De célèbres bourreaux
Par Olivier RICHOU
Trois générations de Deibler, six générations de Sanson ont produit les plus célèbres bourreaux de France. Les Deibler (1822-1939) restés célèbres pour avoir été les derniers à guillotiner en public, les Sanson (1688-1842) pour avoir coupé toutes les têtes de la Révolution française à Paris, et notamment celles de Louis XVI et Marie-Antoinette.
Avant eux, et notamment avant la suppression de tous les bourreaux régionaux en 1870, une foule de noms pourrait être citée. En particulier jusqu'au XVIIe siècle, lorsque, bien avant la guillotine, la plupart des affaires criminelles se terminaient sur l'échafaud.
Paris comptait alors une multitudes de lieux de supplice et, au fil des époques, une importante colonie de bourreaux décapitait, pendait, ébouillantait, brûlait, écartelait ou brisait sur la roue.
La fonction leur imposait aussi de pratiquer la « question préalable » , destinée à obtenir le nom des complices, ou la « question préparatoire » , destinée à faire avouer le crime. Le bourreau faisait ingurgiter une extraordinaire quantité d'eau, étirait le patient, ou lui fracassait les pieds dans les brodequins.
Les noms d'Henri Cousin et de son fils Jehan, au XVe siècle, exécuteurs du beau-frère de Louis XI, Louis de Luxembourg, ou le nom de Jean Guillaume, bourreau au XVIIe siècle, ou encore de Jean Capeluche, lui-même décapité en 1418 pour avoir dirigé des massacres lors de la guerre entre Armagnacs et Bourguignons, sont les seuls à ne pas être tombés dans l'oubli.
La profession connaît un tournant en 1791 lorsque l'Assemblée décide que désormais, « tout condamné à mort aura la tête tranchée » et que, dans la foulée, apparaît la guillotine.
Satisfait, semble-t-il de ce nouvel outil, Sanson, va montrer à la foule la tête d'un des premiers guillotinés, dans un geste qui deviendra aussitôt une tradition. Mais quelques jours plus tard, lorsque l'on guillotine trois faussaires en assignats, alors que Sanson brandit une tête, l'un de ses fils tombe de l'échafaud et se tue.
C'est lui qui, dans six mois guillotinera le roi, c'est à lui que, dans un an, Danton va dire «tu montreras ma tête au peuple, elle en vaut la peine» , c'est à son fils Henri que, dans 18 mois, la du Barry va demander «encore une minute» et c'est Henri qui devra nettoyer le couteau parce que le suivant refuse que son sang de républicain soit mêlé à celui de cette «prostituée» .

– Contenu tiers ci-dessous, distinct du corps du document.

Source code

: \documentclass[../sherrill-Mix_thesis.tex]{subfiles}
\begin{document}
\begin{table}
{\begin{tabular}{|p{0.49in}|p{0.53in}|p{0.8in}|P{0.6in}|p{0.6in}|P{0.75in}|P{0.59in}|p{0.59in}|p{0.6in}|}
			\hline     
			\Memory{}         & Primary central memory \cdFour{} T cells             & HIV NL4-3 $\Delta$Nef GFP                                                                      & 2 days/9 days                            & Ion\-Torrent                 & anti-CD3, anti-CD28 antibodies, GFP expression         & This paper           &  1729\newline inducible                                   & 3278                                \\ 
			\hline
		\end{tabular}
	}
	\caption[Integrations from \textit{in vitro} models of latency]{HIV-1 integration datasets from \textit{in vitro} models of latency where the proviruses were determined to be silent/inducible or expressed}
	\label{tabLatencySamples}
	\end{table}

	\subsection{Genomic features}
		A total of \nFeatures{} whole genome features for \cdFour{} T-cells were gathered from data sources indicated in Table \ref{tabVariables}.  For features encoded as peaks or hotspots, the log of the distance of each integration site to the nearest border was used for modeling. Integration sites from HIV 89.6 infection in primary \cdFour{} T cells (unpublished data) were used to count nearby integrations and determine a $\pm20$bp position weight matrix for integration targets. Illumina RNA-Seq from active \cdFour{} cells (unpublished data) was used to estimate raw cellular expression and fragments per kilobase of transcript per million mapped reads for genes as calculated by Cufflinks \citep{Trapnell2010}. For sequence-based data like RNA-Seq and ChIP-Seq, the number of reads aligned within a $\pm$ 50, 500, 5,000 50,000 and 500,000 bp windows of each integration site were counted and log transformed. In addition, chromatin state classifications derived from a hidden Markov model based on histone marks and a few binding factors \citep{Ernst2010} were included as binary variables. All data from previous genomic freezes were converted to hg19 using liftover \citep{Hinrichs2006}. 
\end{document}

Au début du XXe siècle encore, le bourreau est un personnage célèbre. La peine de mort attire les foules. Deibler est reconnu dans la rue, acclamé en janvier 1909 à la Gare du Nord, à son retour de la quadruple exécution des «bandits d'Hazebrouck» . On manifeste au cri de «vive Deibler !» lorsqu'en 1907 le président Fallières gracie un assassin d'enfant.

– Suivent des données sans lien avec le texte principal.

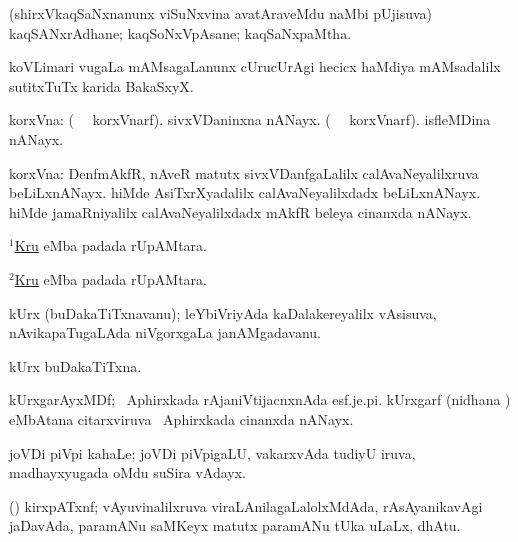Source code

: \bentry
{}
\gl{\nA}
\bmng
(shirxVkaqSaNxnanunx viSuNxvina avatAraveMdu naMbi pUjisuva) kaqSANxrAdhane; kaqSoNxVpAsane; kaqSaNxpaMtha. 
\emng
\eentry

\bentry
{}
\gl{\nA}
\bmng
koVLimari \mo vugaLa mAMsagaLanunx cUrucUrAgi hecicx haMdiya mAMsadalilx sutitxTuTx karida BakaSxyX. 
\emng
\eentry

\bentry
{}
\gl{\nA}
\bmng
korxVna: 
\banum
{} (\bava\  \ucAcx\ korxVnarf). sivxVDaninxna nANayx. 
 (\bava\  \ucAcx\ korxVnarf). isfleMDina nANayx. 
\eanum
\emng
\eentry


\bentry
{}
\gl{\nA}
\bmng
korxVna: 
\banum
{} DenfmAkfR, nAveR matutx sivxVDanfgaLalilx calAvaNeyalilxruva beLiLxnANayx. 
 hiMde AsiTxrXyadalilx calAvaNeyalilxdadx beLiLxnANayx. 
 hiMde jamaRniyalilx calAvaNeyalilxdadx  mAkfR beleya cinanxda nANayx. 
\eanum
\emng
\eentry

\bentry
{}
\gl{\nA}
\bmng
 \hyperlink{Kru(1)}{$^1$Kru} eMba padada rUpAMtara. 
\emng
\eentry

\bentry
{}
\gl{\gu}
\bmng
 \hyperlink{Kru(2)}{$^2$Kru} eMba padada rUpAMtara. 
\emng
\eentry

\bentry
{}
\gl{\nA}
\bmng
kUrx (buDakaTiTxnavanu); leYbiVriyAda kaDalakereyalilx vAsisuva, nAvikapaTugaLAda niVgorxgaLa janAMgadavanu. 
\emng
\eentry

\bentry
{}
\gl{\gu}
\bmng
kUrx buDakaTiTxna. 
\emng
\eentry

\bentry
{}
\gl{\nA}
\bmng
kUrxgarAyxMDf; \da\ Aphirxkada rAjaniVtijacnxnAda esf.je.pi. kUrxgarf (nidhana ) eMbAtana citarxviruva \da\ Aphirxkada cinanxda nANayx. 
\emng
\eentry

\bentry
{}
\gl{\nA}
\bmng
joVDi piVpi kahaLe; joVDi piVpigaLU, vakarxvAda tudiyU iruva, madhayxyugada oMdu suSira vAdayx.   
\emng
\eentry

\bentry
{}
\gl{\nA}
\bmng
(\ravi) kirxpATxnf; vAyuvinalilxruva viraLAnilagaLalolxMdAda, rAsAyanikavAgi jaDavAda, paramANu saMKeyx  matutx paramANu tUka  uLaLx, dhAtu. 
\emng
\eentry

C'est que ce Deibler est un virtuose. Le 21 avril 1913, sur le trottoir du boulevard Arago, quatre minutes lui suffiront pour guillotiner les trois survivants de la Bande à Bonnot. Il prêche que l'art du bon bourreau est dans la synchronisation. Il s'agit de basculer le patient sur la planche coulissante, de le pousser sous le couteau, de lui coincer la tête dans la « lucarne » et de déclencher la chute du couperet. Une parfaite synchronisation réduit le temps à une quinzaine de secondes alors qu'un mauvais bourreau peut mettre une minute.

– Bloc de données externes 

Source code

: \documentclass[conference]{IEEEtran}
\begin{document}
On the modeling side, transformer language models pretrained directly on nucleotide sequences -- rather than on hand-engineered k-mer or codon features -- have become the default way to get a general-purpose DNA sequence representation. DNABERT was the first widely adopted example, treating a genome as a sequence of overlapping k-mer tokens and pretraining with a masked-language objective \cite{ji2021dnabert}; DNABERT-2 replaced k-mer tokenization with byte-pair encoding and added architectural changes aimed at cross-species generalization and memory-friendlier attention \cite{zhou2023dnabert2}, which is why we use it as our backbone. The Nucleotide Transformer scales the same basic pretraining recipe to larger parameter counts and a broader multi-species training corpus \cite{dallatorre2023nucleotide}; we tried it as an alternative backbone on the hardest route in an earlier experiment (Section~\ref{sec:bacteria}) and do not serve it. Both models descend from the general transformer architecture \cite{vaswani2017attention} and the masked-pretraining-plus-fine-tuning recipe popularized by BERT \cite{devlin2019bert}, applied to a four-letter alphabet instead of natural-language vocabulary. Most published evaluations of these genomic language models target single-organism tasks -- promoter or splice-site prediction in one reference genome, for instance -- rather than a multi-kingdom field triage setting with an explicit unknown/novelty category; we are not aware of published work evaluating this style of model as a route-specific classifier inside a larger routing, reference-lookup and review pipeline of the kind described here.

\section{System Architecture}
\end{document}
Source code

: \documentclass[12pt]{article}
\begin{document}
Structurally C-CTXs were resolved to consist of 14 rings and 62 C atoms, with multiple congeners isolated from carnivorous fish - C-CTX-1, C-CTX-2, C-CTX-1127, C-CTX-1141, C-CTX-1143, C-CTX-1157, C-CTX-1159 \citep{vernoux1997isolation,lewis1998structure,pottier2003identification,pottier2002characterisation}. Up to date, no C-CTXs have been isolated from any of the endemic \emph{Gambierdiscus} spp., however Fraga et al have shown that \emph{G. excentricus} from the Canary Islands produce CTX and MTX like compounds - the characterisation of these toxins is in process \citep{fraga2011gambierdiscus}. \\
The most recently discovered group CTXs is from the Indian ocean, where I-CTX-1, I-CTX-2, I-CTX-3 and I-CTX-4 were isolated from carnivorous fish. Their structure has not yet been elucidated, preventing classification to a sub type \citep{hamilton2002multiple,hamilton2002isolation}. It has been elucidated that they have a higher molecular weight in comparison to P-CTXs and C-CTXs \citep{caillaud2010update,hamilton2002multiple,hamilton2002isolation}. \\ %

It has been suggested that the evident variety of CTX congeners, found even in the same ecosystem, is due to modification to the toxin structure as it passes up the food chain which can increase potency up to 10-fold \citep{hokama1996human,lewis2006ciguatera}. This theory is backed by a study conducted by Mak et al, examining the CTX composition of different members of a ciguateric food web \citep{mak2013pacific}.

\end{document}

A la mort du dernier Deibler, en 1939, la charge d'exécuteur va rester dans la famille comme c'est la tradition. Ses cousins Jules-Henri Desfourneaux puis André Obrecht lui succéderont. Puis, en 1951, le neveu d'Obrecht, Marcel Chevalier, sera le dernier bourreau de France. C'est lui qui, pour la dernière fois en Europe, actionnera la guillotine en 1977, à Marseille.